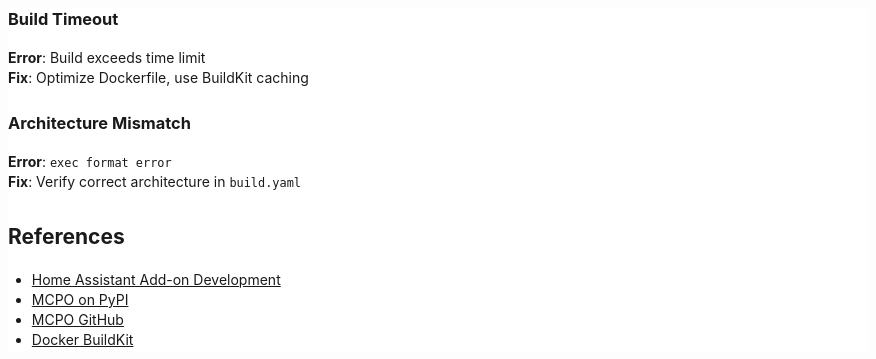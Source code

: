 ### Build Timeout
**Error**: Build exceeds time limit  
**Fix**: Optimize Dockerfile, use BuildKit caching

### Architecture Mismatch
**Error**: `exec format error`  
**Fix**: Verify correct architecture in `build.yaml`

## References

- [Home Assistant Add-on Development](https://developers.home-assistant.io/docs/add-ons)
- [MCPO on PyPI](https://pypi.org/project/mcpo/)
- [MCPO GitHub](https://github.com/open-webui/mcpo)
- [Docker BuildKit](https://docs.docker.com/build/buildkit/)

- Work order -
Copy every record exactly; no pictures.

- Solved problem -
Source code

: ### Build Timeout
**Error**: Build exceeds time limit  
**Fix**: Optimize Dockerfile, use BuildKit caching

### Architecture Mismatch
**Error**: `exec format error`  
**Fix**: Verify correct architecture in `build.yaml`

## References

- [Home Assistant Add-on Development](https://developers.home-assistant.io/docs/add-ons)
- [MCPO on PyPI](https://pypi.org/project/mcpo/)
- [MCPO GitHub](https://github.com/open-webui/mcpo)
- [Docker BuildKit](https://docs.docker.com/build/buildkit/)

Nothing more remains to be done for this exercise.